╔══

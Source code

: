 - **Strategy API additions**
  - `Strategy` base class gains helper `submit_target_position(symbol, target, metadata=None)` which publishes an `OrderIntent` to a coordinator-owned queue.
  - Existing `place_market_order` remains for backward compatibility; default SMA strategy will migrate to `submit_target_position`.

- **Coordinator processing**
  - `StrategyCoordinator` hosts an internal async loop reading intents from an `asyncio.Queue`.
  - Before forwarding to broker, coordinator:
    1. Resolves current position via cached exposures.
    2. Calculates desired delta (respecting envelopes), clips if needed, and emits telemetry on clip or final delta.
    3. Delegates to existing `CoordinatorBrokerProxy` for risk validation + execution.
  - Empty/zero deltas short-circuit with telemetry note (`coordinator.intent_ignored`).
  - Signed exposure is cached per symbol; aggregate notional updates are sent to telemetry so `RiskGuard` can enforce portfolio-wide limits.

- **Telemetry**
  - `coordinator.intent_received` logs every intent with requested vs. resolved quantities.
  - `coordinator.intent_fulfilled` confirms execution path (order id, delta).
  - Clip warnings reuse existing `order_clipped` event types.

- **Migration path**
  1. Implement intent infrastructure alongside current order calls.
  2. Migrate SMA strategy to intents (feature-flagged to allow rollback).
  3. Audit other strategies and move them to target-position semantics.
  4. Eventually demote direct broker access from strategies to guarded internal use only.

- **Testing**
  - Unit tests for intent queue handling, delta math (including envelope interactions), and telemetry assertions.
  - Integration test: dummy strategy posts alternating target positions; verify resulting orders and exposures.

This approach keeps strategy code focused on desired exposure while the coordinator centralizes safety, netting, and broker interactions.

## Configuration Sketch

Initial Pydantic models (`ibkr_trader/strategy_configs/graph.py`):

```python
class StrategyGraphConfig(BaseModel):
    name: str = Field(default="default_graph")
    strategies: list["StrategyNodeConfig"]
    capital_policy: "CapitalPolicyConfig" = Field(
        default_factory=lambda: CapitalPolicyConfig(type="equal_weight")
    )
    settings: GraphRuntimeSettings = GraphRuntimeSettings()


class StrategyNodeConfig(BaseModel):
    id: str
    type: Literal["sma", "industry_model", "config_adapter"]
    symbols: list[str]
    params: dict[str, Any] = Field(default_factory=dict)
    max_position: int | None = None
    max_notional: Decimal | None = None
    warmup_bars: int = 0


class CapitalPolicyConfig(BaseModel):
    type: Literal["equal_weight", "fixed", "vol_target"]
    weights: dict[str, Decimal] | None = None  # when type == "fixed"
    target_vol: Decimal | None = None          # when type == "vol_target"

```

╚══

• **TASK GOAL**: Word for word, restate the lines of the data above that fall between the line holding "3. Delegates to" and the line holding "vs. resolved quantities.", inclusive, and no other lines.

• **REPLY**:
    3. Delegates to existing `CoordinatorBrokerProxy` for risk validation + execution.
  - Empty/zero deltas short-circuit with telemetry note (`coordinator.intent_ignored`).
  - Signed exposure is cached per symbol; aggregate notional updates are sent to telemetry so `RiskGuard` can enforce portfolio-wide limits.

- **Telemetry**
  - `coordinator.intent_received` logs every intent with requested vs. resolved quantities.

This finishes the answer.